Final answer:
Opening a refrigerator door is ineffective for cooling a room because the refrigerator adds more heat to the surrounding environment than it removes from its interior, due to the principles of heat transfer and conservation of energy.
Step-by-step explanation:
Opening a refrigerator door is not a good way to cool a room because the refrigerator itself generates more heat than it removes from its interior. In essence, when you open the door, the warm air entering the fridge is cooled down, but at the expense of producing an even larger amount of heat at the back or bottom of the fridge. Refrigerators operate on the principle of heat transfer, where they remove heat from the inside and expel it into the surrounding environment to keep the interior cool.
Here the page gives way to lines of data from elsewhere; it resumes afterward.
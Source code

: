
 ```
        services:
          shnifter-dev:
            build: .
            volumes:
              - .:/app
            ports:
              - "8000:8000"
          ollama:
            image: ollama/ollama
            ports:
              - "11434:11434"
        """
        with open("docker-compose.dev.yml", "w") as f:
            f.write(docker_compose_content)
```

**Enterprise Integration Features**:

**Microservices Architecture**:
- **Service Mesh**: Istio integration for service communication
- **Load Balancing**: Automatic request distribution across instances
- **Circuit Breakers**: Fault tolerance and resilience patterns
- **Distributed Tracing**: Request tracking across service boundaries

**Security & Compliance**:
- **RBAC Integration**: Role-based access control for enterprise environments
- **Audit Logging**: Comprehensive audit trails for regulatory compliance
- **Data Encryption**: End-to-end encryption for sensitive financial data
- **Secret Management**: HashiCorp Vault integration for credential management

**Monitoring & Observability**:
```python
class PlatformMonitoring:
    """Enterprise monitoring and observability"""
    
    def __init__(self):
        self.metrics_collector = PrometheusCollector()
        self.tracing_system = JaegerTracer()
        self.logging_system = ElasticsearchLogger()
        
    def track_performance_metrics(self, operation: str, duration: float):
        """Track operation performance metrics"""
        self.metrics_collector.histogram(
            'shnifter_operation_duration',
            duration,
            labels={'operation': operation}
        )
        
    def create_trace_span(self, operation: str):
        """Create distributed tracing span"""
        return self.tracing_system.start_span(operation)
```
Conservation of energy dictates that the energy used by a refrigerator to transfer heat from the inside to the outside must be greater than the energy removed from the cooled space. Due to this, the process contributes to warming the room slightly. This is because all the electrical energy used by the refrigerator ultimately converts to heat, which is added to the room, along with the heat that was originally inside the fridge.
Efficiency of refrigerators and air conditioners are further hampered in extreme climates, but in the context of cooling a room, leaving the refrigerator door open does the opposite of cooling. It uses electricity to move thermal energy from the inside to the outside of the fridge, only to add more heat to the room itself after accounting for the energy consumed by the fridge.